Progressive Dems of America Set to Raise its Voice

Progressive Dems of America Set to Raise its Voice

SAN DIEGO, Calif. - The rabble-rousers, those asking the toughest questions of the presidential candidates at this weekend's state Democratic convention in San Diego, are likely to be wearing green stickers and black lapel pins.The stickers demand an end to the "occupation of Iraq," and the pins urge the impeachment of President Bush and Vice President Dick Cheney.

Emboldened by the November national election and a public embracing a rapid end to U.S. involvement in Iraq, a new faction of the Democratic Party's liberal wing is hoping to attract attention inside and outside of the convention hall.

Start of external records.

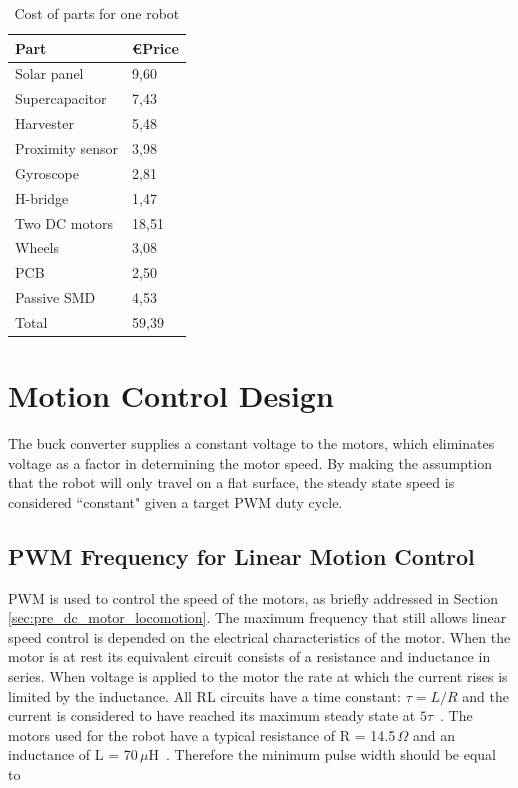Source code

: \begin{table}[t]
	\centering
	\caption{Cost of parts for one robot}
	\label{tab:cost_robot}
	\begin{tabular}{|l|l|} 
		\hline
		Part & \euro Price \\
		\hline\hline
		Solar panel & 9,60\\
		Supercapacitor & 7,43\\
		Harvester & 5,48 \\
		Proximity sensor & 3,98 \\
		Gyroscope & 2,81\\	
		H-bridge & 1,47 \\
		Two DC motors & 18,51 \\
		Wheels & 3,08\\
		PCB & 2,50 \\
		Passive SMD & 4,53\\
		\hline \hline
		Total & 59,39 \\
		\hline
	\end{tabular}
\end{table}


\section{Motion Control Design}
\label{sec:dai_control_design}
The buck converter supplies a constant voltage to the motors, which eliminates voltage as a factor in determining the motor speed.
By making the assumption that the robot will only travel on a flat surface, the steady state speed is considered ``constant" given a target PWM duty cycle.

\subsection{PWM Frequency for Linear Motion Control}
\label{sec:cd_pwm_frequency}

PWM is used to control the speed of the motors, as briefly addressed in Section \ref{sec:pre_dc_motor_locomotion}.
The maximum frequency that still allows linear speed control is depended on the electrical characteristics of the motor.
When the motor is at rest its equivalent circuit consists of a resistance and inductance in series.
When voltage is applied to the motor the rate at which the current rises is limited by the inductance. 
All RL circuits have a time constant: $\tau = L / R$ and the current is considered to have reached its maximum steady state at $5\tau$~\cite{pmw_linear_motion_2017}. 
The motors used for the robot have a typical resistance of R = 14.5\,$\Omega$ and an inductance of L = 70\,$\mu$H~\cite{gearmotor_206-110_2017}.
Therefore the minimum pulse width should be equal to

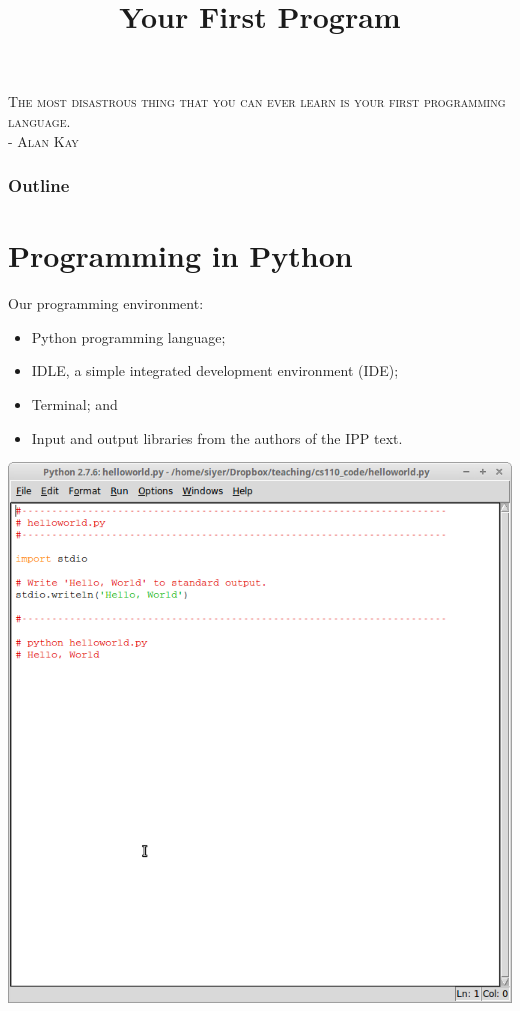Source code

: \documentclass[8pt,a4paper,compress,handout]{beamer}
\title{Your First Program}
\date{}
\begin{document}
\begin{frame}
\begin{flushright}
\tiny \textsc{The most disastrous thing that you can ever learn is your first programming language. \\ - Alan Kay}
\end{flushright}
\titlepage
\end{frame}

\begin{frame}
\frametitle{Outline}
\tableofcontents
\end{frame}

\section{Programming in Python}
\begin{frame}[fragile]
\begin{minipage}{200pt}
Our programming environment:
\begin{itemize}
\item Python programming language;  
\item IDLE, a simple integrated development environment (IDE);
\item Terminal; and
\item Input and output libraries from the authors of the IPP text. \end{itemize}
\end{minipage}%
\begin{minipage}{100pt}
\begin{center}
\includegraphics[scale=0.16]{figures/idle.png}


\end{center}
\end{minipage}
\end{frame}
\end{document}
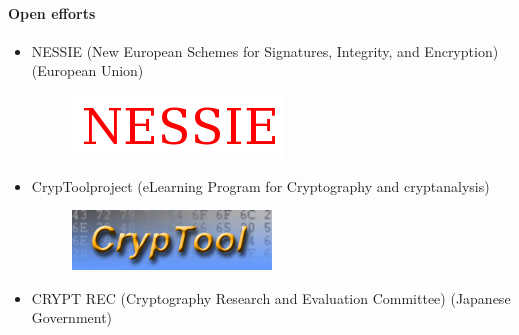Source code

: \documentclass{beamer}
\begin{document}
\begin{frame}
\framesubtitle{Open efforts}
\begin{itemize}
\item NESSIE (New European Schemes for Signatures, Integrity, and Encryption) (European Union)
\begin{figure}
\includegraphics[width=0.3\linewidth]{nessie.png}
\end{figure}
\item CrypToolproject (eLearning Program for Cryptography and cryptanalysis)
\begin{figure}
\includegraphics[width=0.3\linewidth]{cryptool.png}
\end{figure}
\item CRYPT REC (Cryptography Research and Evaluation Committee) (Japanese Government)
\end{itemize}
\end{frame}

\end{document}
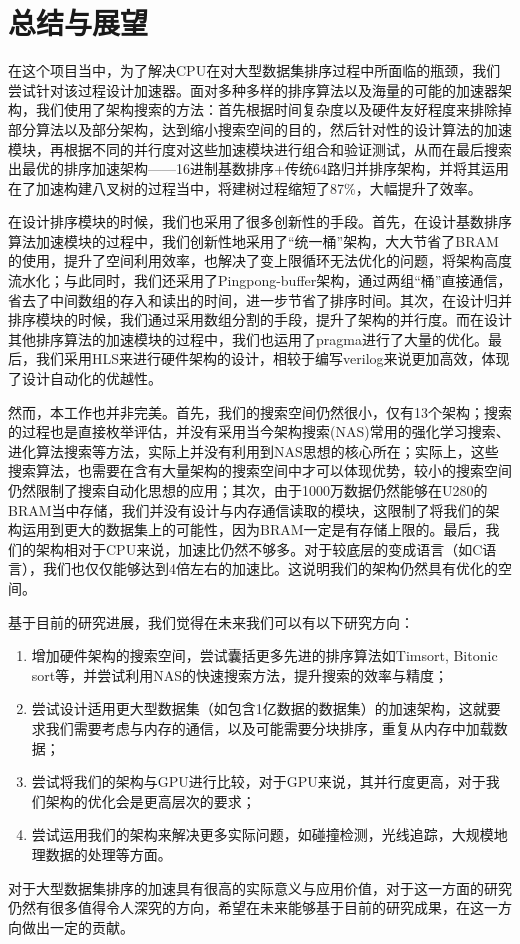 
\chapter{总结与展望}

在这个项目当中，为了解决CPU在对大型数据集排序过程中所面临的瓶颈，我们尝试针对该过程设计加速器。面对多种多样的排序算法以及海量的可能的加速器架构，我们使用了架构搜索的方法：首先根据时间复杂度以及硬件友好程度来排除掉部分算法以及部分架构，达到缩小搜索空间的目的，然后针对性的设计算法的加速模块，再根据不同的并行度对这些加速模块进行组合和验证测试，从而在最后搜索出最优的排序加速架构——16进制基数排序+传统64路归并排序架构，并将其运用在了加速构建八叉树的过程当中，将建树过程缩短了87\%，大幅提升了效率。

在设计排序模块的时候，我们也采用了很多创新性的手段。首先，在设计基数排序算法加速模块的过程中，我们创新性地采用了“统一桶”架构，大大节省了BRAM的使用，提升了空间利用效率，也解决了变上限循环无法优化的问题，将架构高度流水化；与此同时，我们还采用了Pingpong-buffer架构，通过两组“桶”直接通信，省去了中间数组的存入和读出的时间，进一步节省了排序时间。其次，在设计归并排序模块的时候，我们通过采用数组分割的手段，提升了架构的并行度。而在设计其他排序算法的加速模块的过程中，我们也运用了pragma进行了大量的优化。最后，我们采用HLS来进行硬件架构的设计，相较于编写verilog来说更加高效，体现了设计自动化的优越性。

然而，本工作也并非完美。首先，我们的搜索空间仍然很小，仅有13个架构；搜索的过程也是直接枚举评估，并没有采用当今架构搜索(NAS)常用的强化学习搜索、进化算法搜索等方法，实际上并没有利用到NAS思想的核心所在；实际上，这些搜索算法，也需要在含有大量架构的搜索空间中才可以体现优势，较小的搜索空间仍然限制了搜索自动化思想的应用；其次，由于1000万数据仍然能够在U280的BRAM当中存储，我们并没有设计与内存通信读取的模块，这限制了将我们的架构运用到更大的数据集上的可能性，因为BRAM一定是有存储上限的。最后，我们的架构相对于CPU来说，加速比仍然不够多。对于较底层的变成语言（如C语言），我们也仅仅能够达到4倍左右的加速比。这说明我们的架构仍然具有优化的空间。

基于目前的研究进展，我们觉得在未来我们可以有以下研究方向：
\begin{enumerate}
    \item 增加硬件架构的搜索空间，尝试囊括更多先进的排序算法如Timsort, Bitonic sort等，并尝试利用NAS的快速搜索方法，提升搜索的效率与精度；
    \item 尝试设计适用更大型数据集（如包含1亿数据的数据集）的加速架构，这就要求我们需要考虑与内存的通信，以及可能需要分块排序，重复从内存中加载数据；
    \item 尝试将我们的架构与GPU进行比较，对于GPU来说，其并行度更高，对于我们架构的优化会是更高层次的要求；
    \item 尝试运用我们的架构来解决更多实际问题，如碰撞检测，光线追踪，大规模地理数据的处理等方面。
\end{enumerate}

对于大型数据集排序的加速具有很高的实际意义与应用价值，对于这一方面的研究仍然有很多值得令人深究的方向，希望在未来能够基于目前的研究成果，在这一方向做出一定的贡献。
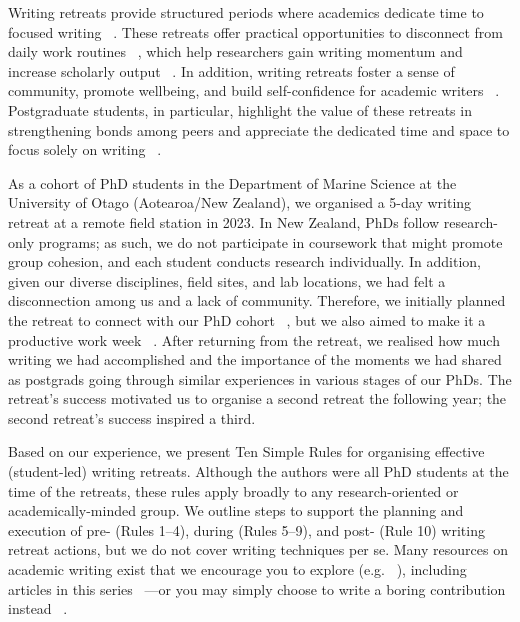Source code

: \documentclass[10pt,letterpaper]{article}
\begin{document}
Writing retreats provide structured periods where academics dedicate time to focused writing ~\cite{mcgrail2006, murray2009}. These retreats offer practical opportunities to disconnect from daily work routines ~\cite{murray2013, tremblay2021}, which help researchers gain writing momentum and increase scholarly output ~\cite{mcgrail2006, kornhaber2016}. In addition, writing retreats foster a sense of community, promote wellbeing, and build self-confidence for academic writers ~\cite{kornhaber2016, eardley2021, tremblay2021}. Postgraduate students, in particular, highlight the value of these retreats in strengthening bonds among peers and appreciate the dedicated time and space to focus solely on writing ~\cite{kornhaber2016, papen2018, tremblay2021, bojovic2024}.

As a cohort of PhD students in the Department of Marine Science at the University of Otago (Aotearoa/New Zealand), we organised a 5-day writing retreat at a remote field station in 2023. In New Zealand, PhDs follow research-only programs; as such, we do not participate in coursework that might promote group cohesion, and each student conducts research individually. In addition, given our diverse disciplines, field sites, and lab locations, we had felt a disconnection among us and a lack of community. Therefore, we initially planned the retreat to connect with our PhD cohort ~\cite{omeara2017, bernery2022}, but we also aimed to make it a productive work week ~\cite{mcgrail2006, kornhaber2016}. After returning from the retreat, we realised how much writing we had accomplished and the importance of the moments we had shared as postgrads going through similar experiences in various stages of our PhDs. The retreat's success motivated us to organise a second retreat the following year; the second retreat's success inspired a third.

Based on our experience, we present Ten Simple Rules for organising effective (student-led) writing retreats. Although the authors were all PhD students at the time of the retreats, these rules apply broadly to any research-oriented or academically-minded group. We outline steps to support the planning and execution of pre- (Rules 1--4), during (Rules 5--9), and post- (Rule 10) writing retreat actions, but we do not cover writing techniques per se. Many resources on academic writing exist that we encourage you to explore (e.g. ~\cite{turbek2016, hotaling2020, carter2020, cargill2021}), including articles in this series ~\cite{weinberger2015, mensh2017, peterson2018}---or you may simply choose to write a boring contribution instead ~\cite{sand2007}.
\end{document}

Salvaged from the wreckage of Ohio Rep. Dennis Kucinich's 2004 presidential campaign, the Progressive Democrats of America represents a leading edge of the anti-war movement with activists such as Tom Hayden, Cindy Sheehan and Rep. Barbara Lee, D-Oakland, on the board.

A small band of the group's organizers has been rallying the faithful up and down the state as they head to a convention at which they hope to send as many as 150 delegates determined to bolster the party's liberal flank. That would likely amount to less than 10 percent of the delegates but officials with the organization predict there will be hundreds of other like-minded delegates.

Tim Carpenter, a former Orange County resident serving as national director for the Progressive Democrats, said the budding organization represents "the insurgency within our party."

"The PDA is on the level where people are sending their kids to war and those kids are dying," said actress Mimi Kennedy, the group's chairwoman. "We've got to connect the leadership to this reality. They need to see the movement's strength inside the party. This is going to be a serious election in '08."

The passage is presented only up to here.